Wednesday, November 14, 7pm-8:30pm, with writers’ networking at 6:30pm (facilitated by May Lui). Our special guest is Christine Cowley, self-publishing expert. Come with your self-publishing questions!
Many thanks to the Ontario Arts Council for their support.
BIOS:
SHARI Lapena’s first novel, Things Go Flying, was shortlisted for the 2009 Sunburst Award. She won the Globe and Mail’s Great Toronto Literary Project contest, and was shortlisted for the 2006 CBC Literary Awards. Her second novel, Happiness Economics, was published in September, 2011 and was a finalist for the Stephen Leacock Medal for Humour. She was recently named one of CBC Books’ Writers to Watch, 2012. She lives in Toronto and is currently at work on her third novel.
KATERI Lanthier has a BA and MA in English from the University of Toronto. She has worked as an editor in educational publishing and is a freelance writer specializing in design, architecture and fine art.
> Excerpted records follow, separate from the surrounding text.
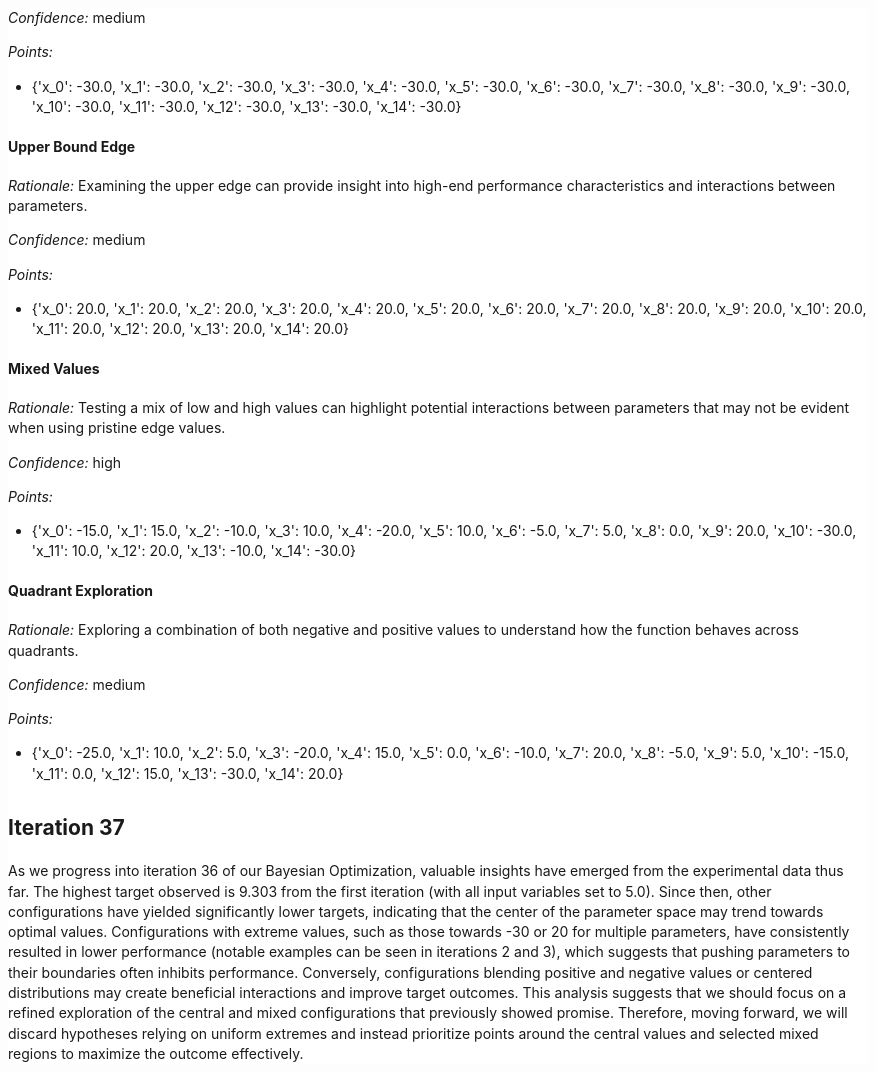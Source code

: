 *Confidence:* medium

*Points:*

- {'x_0': -30.0, 'x_1': -30.0, 'x_2': -30.0, 'x_3': -30.0, 'x_4': -30.0, 'x_5': -30.0, 'x_6': -30.0, 'x_7': -30.0, 'x_8': -30.0, 'x_9': -30.0, 'x_10': -30.0, 'x_11': -30.0, 'x_12': -30.0, 'x_13': -30.0, 'x_14': -30.0}

#### Upper Bound Edge

*Rationale:* Examining the upper edge can provide insight into high-end performance characteristics and interactions between parameters.

*Confidence:* medium

*Points:*

- {'x_0': 20.0, 'x_1': 20.0, 'x_2': 20.0, 'x_3': 20.0, 'x_4': 20.0, 'x_5': 20.0, 'x_6': 20.0, 'x_7': 20.0, 'x_8': 20.0, 'x_9': 20.0, 'x_10': 20.0, 'x_11': 20.0, 'x_12': 20.0, 'x_13': 20.0, 'x_14': 20.0}

#### Mixed Values

*Rationale:* Testing a mix of low and high values can highlight potential interactions between parameters that may not be evident when using pristine edge values.

*Confidence:* high

*Points:*

- {'x_0': -15.0, 'x_1': 15.0, 'x_2': -10.0, 'x_3': 10.0, 'x_4': -20.0, 'x_5': 10.0, 'x_6': -5.0, 'x_7': 5.0, 'x_8': 0.0, 'x_9': 20.0, 'x_10': -30.0, 'x_11': 10.0, 'x_12': 20.0, 'x_13': -10.0, 'x_14': -30.0}

#### Quadrant Exploration

*Rationale:* Exploring a combination of both negative and positive values to understand how the function behaves across quadrants.

*Confidence:* medium

*Points:*

- {'x_0': -25.0, 'x_1': 10.0, 'x_2': 5.0, 'x_3': -20.0, 'x_4': 15.0, 'x_5': 0.0, 'x_6': -10.0, 'x_7': 20.0, 'x_8': -5.0, 'x_9': 5.0, 'x_10': -15.0, 'x_11': 0.0, 'x_12': 15.0, 'x_13': -30.0, 'x_14': 20.0}

## Iteration 37

As we progress into iteration 36 of our Bayesian Optimization, valuable insights have emerged from the experimental data thus far. The highest target observed is 9.303 from the first iteration (with all input variables set to 5.0). Since then, other configurations have yielded significantly lower targets, indicating that the center of the parameter space may trend towards optimal values. Configurations with extreme values, such as those towards -30 or 20 for multiple parameters, have consistently resulted in lower performance (notable examples can be seen in iterations 2 and 3), which suggests that pushing parameters to their boundaries often inhibits performance. Conversely, configurations blending positive and negative values or centered distributions may create beneficial interactions and improve target outcomes. This analysis suggests that we should focus on a refined exploration of the central and mixed configurations that previously showed promise. Therefore, moving forward, we will discard hypotheses relying on uniform extremes and instead prioritize points around the central values and selected mixed regions to maximize the outcome effectively.
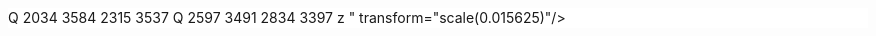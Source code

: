 Q 2034 3584 2315 3537 
Q 2597 3491 2834 3397 
z
" transform="scale(0.015625)"/>
      </defs>
      <use xlink:href="#DejaVuSans-44"/>
      <use xlink:href="#DejaVuSans-75" x="77.001953"/>
      <use xlink:href="#DejaVuSans-72" x="140.380859"/>
      <use xlink:href="#DejaVuSans-61" x="181.494141"/>
      <use xlink:href="#DejaVuSans-74" x="242.773438"/>
      <use xlink:href="#DejaVuSans-69" x="281.982422"/>
      <use xlink:href="#DejaVuSans-6f" x="309.765625"/>
      <use xlink:href="#DejaVuSans-6e" x="370.947266"/>
      <use xlink:href="#DejaVuSans-2c" x="434.326172"/>
      <use xlink:href="#DejaVuSans-20" x="466.113281"/>
      <use xlink:href="#DejaVuSans-6d" x="497.900391"/>
      <use xlink:href="#DejaVuSans-73" x="595.3125"/>
     </g>
    </g>
   </g>
   <g id="matplotlib.axis_2">
    <g id="ytick_1">
     <g id="line2d_7">
      <path d="M 55.555 138.32425 
L 349.632 138.32425 
" clip-path="url(#pa33f77a706)" style="fill: none; stroke: #e0e0e0; stroke-opacity: 0.8; stroke-linecap: round"/>
     </g>
     <g id="line2d_8">
      <defs>
       <path id="m155f576533" d="M 0 0 
L -6 0 
" style="stroke: #e0e0e0; stroke-width: 1.25"/>
      </defs>
      <g>
       <use xlink:href="#m155f576533" x="55.555" y="138.32425" style="fill: #e0e0e0; stroke: #e0e0e0; stroke-width: 1.25"/>
      </g>
     </g>
     <g id="text_8">
      <!-- 0 -->
      <g style="fill: #808080" transform="translate(40.456 141.667562) scale(0.088 -0.088)">
       <use xlink:href="#DejaVuSans-30"/>
      </g>
     </g>
    </g>
    <g id="ytick_2">
     <g id="line2d_9">
      <path d="M 55.555 113.629422 
L 349.632 113.629422 
" clip-path="url(#pa33f77a706)" style="fill: none; stroke: #e0e0e0; stroke-opacity: 0.8; stroke-linecap: round"/>
     </g>
     <g id="line2d_10">
      <g>
       <use xlink:href="#m155f576533" x="55.555" y="113.629422" style="fill: #e0e0e0; stroke: #e0e0e0; stroke-width: 1.25"/>
      </g>
     </g>
     <g id="text_9">
      <!-- 200 -->
      <g style="fill: #808080" transform="translate(29.258 116.972735) scale(0.088 -0.088)">
       <use xlink:href="#DejaVuSans-32"/>
       <use xlink:href="#DejaVuSans-30" x="63.623047"/>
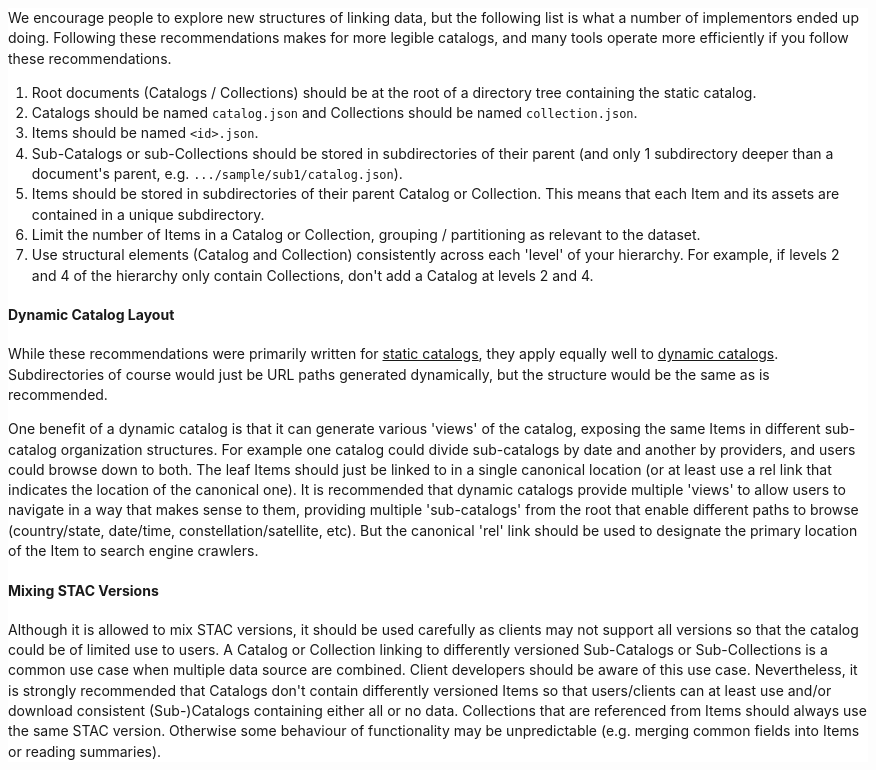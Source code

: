 We encourage people to explore new structures of linking data, but the following list is what a number of implementors 
ended up doing. Following these recommendations makes for more legible catalogs, and many tools operate more efficiently
if you follow these recommendations.

1. Root documents (Catalogs / Collections) should be at the root of a directory tree containing the static catalog.
2. Catalogs should be named `catalog.json` and Collections should be named `collection.json`.
3. Items should be named `<id>.json`.
4. Sub-Catalogs or sub-Collections should be stored in subdirectories of their parent
   (and only 1 subdirectory deeper than a document's parent, e.g. `.../sample/sub1/catalog.json`).
5. Items should be stored in subdirectories of their parent Catalog or Collection. 
   This means that each Item and its assets are contained in a unique subdirectory.
6. Limit the number of Items in a Catalog or Collection, grouping / partitioning as relevant to the dataset.
7. Use structural elements (Catalog and Collection) consistently across each 'level' of your hierarchy.
   For example, if levels 2 and 4 of the hierarchy only contain Collections, 
   don't add a Catalog at levels 2 and 4.

#### Dynamic Catalog Layout

While these recommendations were primarily written for [static catalogs](#static-catalogs), they apply
equally well to [dynamic catalogs](#dynamic-catalogs). Subdirectories of course would just be URL paths 
generated dynamically, but the structure would be the same as is recommended.

One benefit of a dynamic catalog is that it can generate various 'views' of the catalog, exposing the same Items in 
different sub-catalog organization structures. For example one catalog could divide sub-catalogs by date and another 
by providers, and users could browse down to both. The leaf Items should just be linked to in a single canonical location 
(or at least use a rel link that indicates the location of the canonical one). It is recommended that dynamic catalogs 
provide multiple 'views' to allow users to navigate in a way that makes sense to them, providing multiple 'sub-catalogs'
from the root that enable different paths to browse (country/state, date/time, constellation/satellite, etc). But the 
canonical 'rel' link should be used to designate the primary location of the Item to search engine crawlers.

#### Mixing STAC Versions

Although it is allowed to mix STAC versions, it should be used carefully as clients may not support all versions so that 
the catalog could be of limited use to users. A Catalog or Collection linking to differently versioned Sub-Catalogs or Sub-Collections
is a common use case when multiple data source are combined. Client developers should be aware of this use case. Nevertheless, it 
is strongly recommended that Catalogs don't contain differently versioned Items so that users/clients can at least use and/or download
consistent (Sub-)Catalogs containing either all or no data. Collections that are referenced from Items should always use the same
STAC version. Otherwise some behaviour of functionality may be unpredictable (e.g. merging common fields into Items or reading summaries).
Her poetry has been published in literary journals and magazines in Canada, the United States, and England, including Descant, Grain, Matrix, The Antigonish Review, Saturday Night, Quarry, Writing Women, London Magazine, The Toronto Quarterly, www.levelerpoetry.com and www.lyrelyre.com. Reporting from Night, her first poetry collection, was published by Iguana Books in December 2011. She is currently at work on a novel set in Toronto’s Beach neighbourhood.
Prolific novelist, poet, lyricist, and playwright, BRANDON PITTS is the author of the poetry collection, Pressure to Sing (IOWI), the novel, Puzzle of Murders (Bookland Press) and the play, ONE NIGHT, performed at the 2012 Toronto Fringe festival. In 2011, he was selected for inclusion in the prestigious Diaspora Dialogues as an Emerging Voice.
GEIN Wong is an interdisciplinary playwright, director, composer, poet and video artist whose works focus on obvious things like gender, class and race, as well as things a little less obvious like gender, class and race. She is a member of the Canadian Stage Company’s 2012 Director and Designer program, as well as the HERE Arts Centre Residency Program in New York City. Gein was short listed for the 2010 Ontario KM Hunter Award in Theatre and is featured in Diaspora Dialogues’ 2010 commemorative book of past artists and works. She is Artistic Director of the interdisciplinary performance company, Eventual Ashes, co-founder/Artistic Director of the Toronto and Vancouver based community arts organisation Asian Arts Freedom School, and a co-owner of the Glad Day Bookstore, Canada’s oldest queer bookstore.